Recalling the second of Benedict XVI's '9/12s'
After Regensburg in 2006, his 2007 address to the French cultural elite in Paris
on how the medieval monks' search for God also led to the rebirth of Western
civilization two centuries after the fall of the Roman empire


Sept. 19, 2018

That Rod Dreher's The Benedict Option” is truly “the most important religious book of the decade” - as David Brooks predicted in the “New York Times” - is now beyond a doubt [That's a rather dubious sweeping statement to make], seeing how the discussion it has generated has come to involve even the highest levels of the Catholic Church.

In presenting this book last week in a meeting room of the Italaian Parliament's Chamber of Deputies, Archbishop Georg Gänswein, Joseph Ratzinger’s secretary before and after his resignation from the papacy, did not hesitate to bring the two last popes into the discussion when he said,

“Even Benedict XVI from the moment of his resignation conceived of himself as an elderly monk who feels it his duty to dedicate himself above all to prayer for Mother Church, for his successor Francis and for the Petrine ministry instituted by Christ himself.”

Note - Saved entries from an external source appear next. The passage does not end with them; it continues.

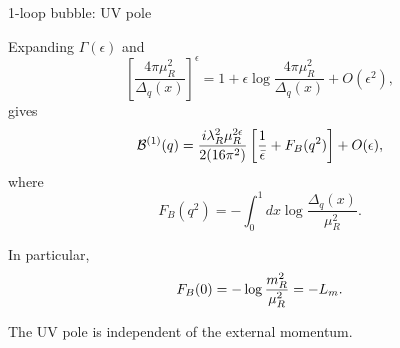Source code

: \documentclass[aspectratio=169,10pt]{beamer}
\begin{document}
\begin{frame}{1-loop bubble: UV pole}

Expanding $\Gamma(\epsilon)$ and
\begin{equation}
\left[
\frac{4\pi\mu_R^2}{\Delta_q(x)}
\right]^\epsilon
=
1+
\epsilon
\log
\frac{4\pi\mu_R^2}{\Delta_q(x)}
+
O(\epsilon^2),
\end{equation}
gives
\begin{equation}
\mathcal B^{(1)}(q)
=
\frac{i\lambda_R^2\mu_R^{2\epsilon}}
{2\Kloop}
\left[
\frac1{\bar\epsilon}
+
F_B(q^2)
\right]
+
O(\epsilon),
\end{equation}
where
\begin{equation}
F_B(q^2)
=
-\int_0^1 dx
\log
\frac{\Delta_q(x)}{\mu_R^2}.
\end{equation}

In particular,
\begin{equation}
F_B(0)
=
-\log\frac{m_R^2}{\mu_R^2}
=
-\Lmass.
\end{equation}

The UV pole is independent of the external momentum.

\end{frame}







\end{document}
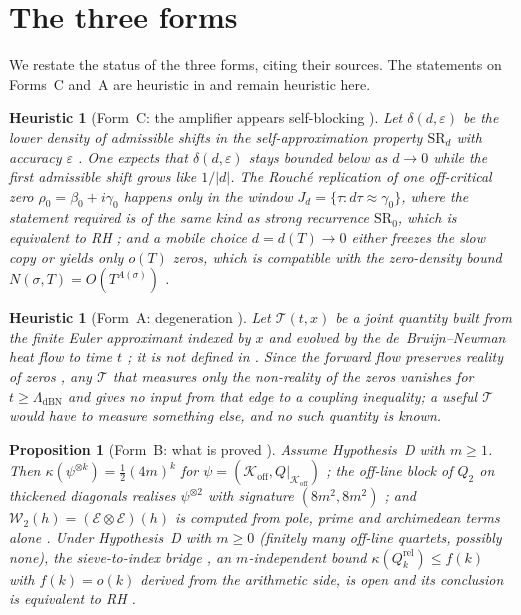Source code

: \documentclass[11pt]{amsart}
\newtheorem{proposition}[theorem]{Proposition}
\newtheorem{heuristic}[theorem]{Heuristic}
\theoremstyle{definition}
\theoremstyle{remark}
\newcommand{\Koff}{\mathcal{K}_{\mathrm{off}}}
\newcommand{\Wtwo}{\mathcal{W}_2}
\newcommand{\LDBN}{\Lambda_{\mathrm{dBN}}}
\begin{document}
\section{The three forms}\label{sec:trichotomy}

We restate the status of the three forms, citing their sources. The
statements on Forms~C and~A are heuristic in \cite{P28} and remain heuristic
here.

\begin{heuristic}[Form~C: the amplifier appears self-blocking {\cite[Heuristics~2.1, 2.2]{P28}}]
\label{thm:C}
Let $\delta(d,\varepsilon)$ be the lower density of admissible shifts in the
self-approximation property $\mathrm{SR}_d$ with accuracy $\varepsilon$
\cite[\S8]{P27}. One expects that $\delta(d,\varepsilon)$ stays bounded below
as $d\to0$ while the first admissible shift grows like $1/|d|$. The
Rouch\'e replication of one off-critical zero $\rho_0=\beta_0+i\gamma_0$
happens only in the window $J_d=\{\tau:d\tau\approx\gamma_0\}$, where the
statement required is of the same kind as strong recurrence $\mathrm{SR}_0$,
which is equivalent to RH \cite{Bagchi}; and a mobile choice $d=d(T)\to0$
either freezes the slow copy or yields only $o(T)$ zeros, which is compatible
with the zero-density bound $N(\sigma,T)=O(T^{A(\sigma)})$ \cite[Ch.~IX]{bgTitchmarsh}.
\end{heuristic}

\begin{heuristic}[Form~A: degeneration {\cite[Heuristic~3.1]{P28}}]
\label{thm:A}
Let $\mathcal{T}(t,x)$ be a joint quantity built from the finite Euler
approximant indexed by $x$ and evolved by the de~Bruijn--Newman heat flow to
time $t$ \cite[Problem~6.1]{P27}; it is not defined in \cite{P27}. Since the
forward flow preserves reality of zeros \cite{deBruijn50}, any $\mathcal{T}$
that measures only the non-reality of the zeros vanishes for $t\ge\LDBN$ and
gives no input from that edge to a coupling inequality; a useful $\mathcal T$
would have to measure something else, and no such quantity is known.
\end{heuristic}

\begin{proposition}[Form~B: what is proved {\cite{P28}}]
\label{thm:B}
Assume Hypothesis~D with $m\ge1$. Then $\kappa(\psi^{\otimes k})=\tfrac12(4m)^k$
for $\psi=(\Koff,Q|_{\Koff})$ \cite[Thm~4.2]{P28}; the off-line block of
$Q_2$ on thickened diagonals realises $\psi^{\otimes2}$ with signature
$(8m^2,8m^2)$ \cite[Thm~5.1]{P28}; and $\Wtwo(h)=(\mathcal E\otimes\mathcal
E)(h)$ is computed from pole, prime and archimedean terms alone
\cite[Thms~5.3, 5.4]{P28}. Under Hypothesis~D with $m\ge0$ (finitely many
off-line quartets, possibly none), the sieve-to-index bridge
\cite[Missing Lemma~6.1]{P28}, an $m$-independent bound
$\kappa(Q_k^{\mathrm{rel}})\le f(k)$ with $f(k)=o(k)$ derived from the
arithmetic side, is open and its conclusion is equivalent to RH
\cite[\S6.1]{P28}.
\end{proposition}
\end{document}
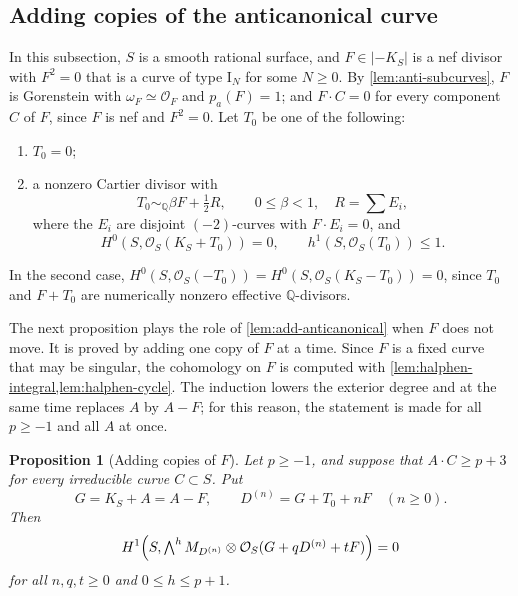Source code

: \documentclass[11pt,reqno]{amsart}
\numberwithin{equation}{section}
\newtheorem{proposition}[proposition]{Proposition}
\theoremstyle{remark}
\newcommand{\sshf}[1]{\mathcal{O}_{#1}}
\newcommand{\pa}{p_a}
\begin{document}
\subsection{Adding copies of the anticanonical curve}\label{sec:add-F}

In this subsection, \(S\) is a smooth rational surface, and \(F\in|-K_S|\) is a nef divisor with \(F^2=0\) that is a curve of type \(\mathrm I_N\) for some \(N\geq0\). By \cref{lem:anti-subcurves}, \(F\) is Gorenstein with \(\omega_F\simeq\sshf{F}\) and \(\pa(F)=1\); and \(F\cdot C=0\) for every component \(C\) of \(F\), since \(F\) is nef and \(F^2=0\). Let \(T_0\) be one of the following:
\begin{enumerate}
\item \(T_0=0\);
\item a nonzero Cartier divisor with
\begin{equation}\label{eq:halphen-small-hypotheses}
 T_0\sim_{\mathbb{Q}}\beta F+\tfrac12R,\qquad 0\leq\beta<1,
 \quad R=\sum E_i,
\end{equation}
where the \(E_i\) are disjoint \((-2)\)-curves with \(F\cdot E_i=0\), and
\begin{equation}\label{eq:halphen-small-cohomology}
 H^0(S,\sshf{S}(K_S+T_0))=0,
 \qquad h^1(S,\sshf{S}(T_0))\leq1.
\end{equation}
\end{enumerate}
In the second case, \(H^0(S,\sshf{S}(-T_0))=H^0(S,\sshf{S}(K_S-T_0))=0\), since \(T_0\) and \(F+T_0\) are numerically nonzero effective \(\mathbb Q\)-divisors.

The next proposition plays the role of \cref{lem:add-anticanonical} when \(F\) does not move. It is proved by adding one copy of \(F\) at a time. Since \(F\) is a fixed curve that may be singular, the cohomology on \(F\) is computed with \cref{lem:halphen-integral,lem:halphen-cycle}. The induction lowers the exterior degree and at the same time replaces \(A\) by \(A-F\); for this reason, the statement is made for all \(p\geq-1\) and all \(A\) at once.

\begin{proposition}[Adding copies of \(F\)]\label{prop:halphen-induction}
Let \(p\geq-1\), and suppose that \(A\cdot C\geq p+3\) for every irreducible curve \(C\subset S\). Put
\[
 G=K_S+A=A-F,\qquad D^{(n)}=G+T_0+nF\quad(n\geq0).
\]
Then
\begin{equation}\label{eq:halphen-inductive-vanishing}
 H^1\Bigl(S,\textstyle\bigwedge^h M_{D^{(n)}}\otimes\sshf{S}(G+qD^{(n)}+tF)\Bigr)=0
\end{equation}
for all \(n,q,t\geq0\) and \(0\leq h\leq p+1\).
\end{proposition}
\end{document}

Of course, the Benedict of the “option” - in the book by the American writer Rod Dreher, a Protestant turned Catholic and then Orthodox - is not Papa Ratzinger, but Saint Benedict of Norcia, the great monk of the fifth and sixth centuries who gave rise to a formidable rebirth of Christian faith and culture in the chaos that followed the collapse of the Roman empire.

But the other Benedict, the pope, evoked precisely that rebirth in his memorable address - absolutely worth rereading - of September 12, 2008 in Paris, at the Collège des Bernardins, essentially proposing that the Catholics of today take up and bring to life again the lesson of that great Benedictine monasticism, at the present juncture of civilization:
> "Quaerere Deum"

It cannot be said, however, that his successor finds himsekf in harmony with this vision, according to at least two indications.

The first is the direct attack that La Civiltà Cattolica carried out last January on the book by Dreher, dismissing its “option” as the heresy of a Christianity made up only of the “pure”:
> Saint Benedict in the 21st Century. But "La Civiltà Cattolica" Condemns Him to the Stake

It must be kept in mind that Civiltà, edited by the Jesuit Antonio Spadaro, is not just any magazine, but is printed after every one of its articles has been inspected at the Vatican. Moreover, Spadaro is among the few who have the closest symbiosis with the current pope.

The other indication is more recent, namely, the cold shower with which Francis has doused monasticism, through the apostolic constitution “Vultum Dei quaerere” of 2016 and with the subsequent applicational instruction “Cor orans” of 2018, undermining the material and spiritual autonomy of the monasteries and requiring them to federate under the bureaucratic command of authorities outside of themselves.

The two documents concern female monasticism, but they are the expression of a more general lack of appreciation that Francis has repeatedly shown for the contemplative life with respect to the active life, going so far as to say for example, in the exhortation "Gaudete et exsultate” on the call to holiness in the contemporary world:

"It is not healthy to love silence while fleeing interaction with others, to want peace and quiet while avoiding activity, to seek prayer while disdaining service… We are called to be contemplatives even in the midst of action."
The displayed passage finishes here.